[[ DATA TO PROCESS open ]]
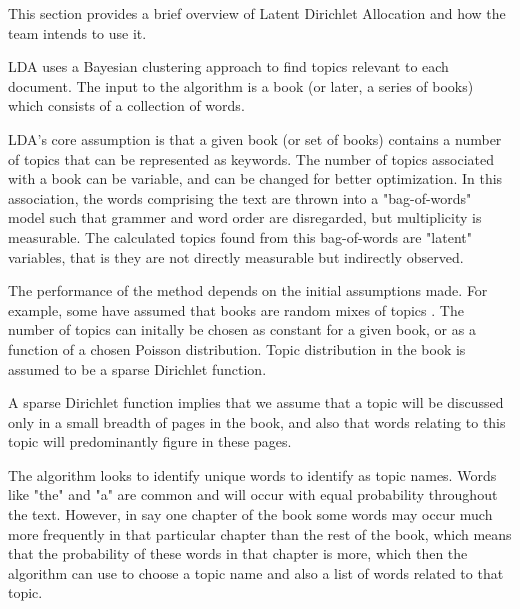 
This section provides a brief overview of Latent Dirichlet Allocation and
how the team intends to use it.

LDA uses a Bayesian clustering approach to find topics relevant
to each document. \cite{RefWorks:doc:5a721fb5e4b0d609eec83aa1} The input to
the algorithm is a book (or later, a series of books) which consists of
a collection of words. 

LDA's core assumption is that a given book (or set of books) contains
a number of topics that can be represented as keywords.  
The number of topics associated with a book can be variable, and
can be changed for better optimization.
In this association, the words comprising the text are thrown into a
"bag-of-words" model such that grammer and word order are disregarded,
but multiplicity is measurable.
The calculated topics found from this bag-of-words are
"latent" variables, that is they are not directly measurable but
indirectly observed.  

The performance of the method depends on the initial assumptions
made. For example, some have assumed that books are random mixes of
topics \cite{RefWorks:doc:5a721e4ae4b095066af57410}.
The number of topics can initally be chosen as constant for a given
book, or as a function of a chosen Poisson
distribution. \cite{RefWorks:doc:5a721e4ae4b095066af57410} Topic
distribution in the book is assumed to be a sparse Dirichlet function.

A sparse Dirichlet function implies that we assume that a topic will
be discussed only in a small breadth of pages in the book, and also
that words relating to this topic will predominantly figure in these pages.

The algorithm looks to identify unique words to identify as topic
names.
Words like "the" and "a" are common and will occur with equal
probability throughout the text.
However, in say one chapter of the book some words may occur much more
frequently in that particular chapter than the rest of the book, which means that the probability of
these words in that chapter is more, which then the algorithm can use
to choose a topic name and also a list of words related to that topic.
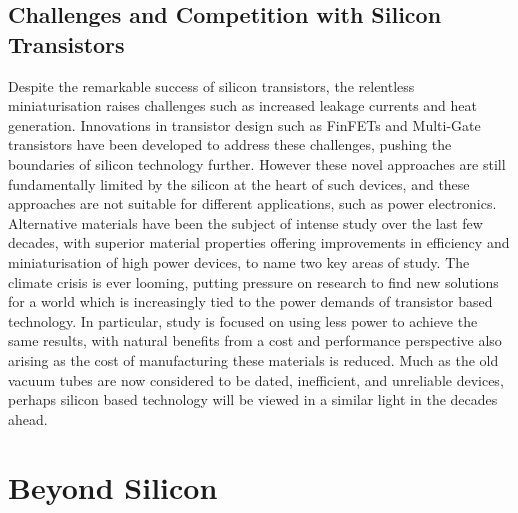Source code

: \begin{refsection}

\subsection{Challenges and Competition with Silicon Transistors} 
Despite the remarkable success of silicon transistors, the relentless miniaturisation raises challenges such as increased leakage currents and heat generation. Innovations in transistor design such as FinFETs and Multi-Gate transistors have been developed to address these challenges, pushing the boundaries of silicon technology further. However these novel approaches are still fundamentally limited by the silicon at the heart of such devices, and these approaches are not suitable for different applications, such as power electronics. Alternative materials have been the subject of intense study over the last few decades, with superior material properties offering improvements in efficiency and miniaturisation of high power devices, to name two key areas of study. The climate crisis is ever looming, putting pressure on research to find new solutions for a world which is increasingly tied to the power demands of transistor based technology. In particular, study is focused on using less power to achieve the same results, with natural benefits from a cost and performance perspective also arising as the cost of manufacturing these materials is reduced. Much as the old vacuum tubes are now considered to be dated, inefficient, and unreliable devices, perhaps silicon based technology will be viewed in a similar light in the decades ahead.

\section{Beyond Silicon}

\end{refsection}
[[ DATA TO PROCESS closed ]]
=== WORK ITEM ===
Where a line of the listing includes the word "algorithm", add it to the tally, and give the final number and nothing more.

=== ANSWER SECTION ===
3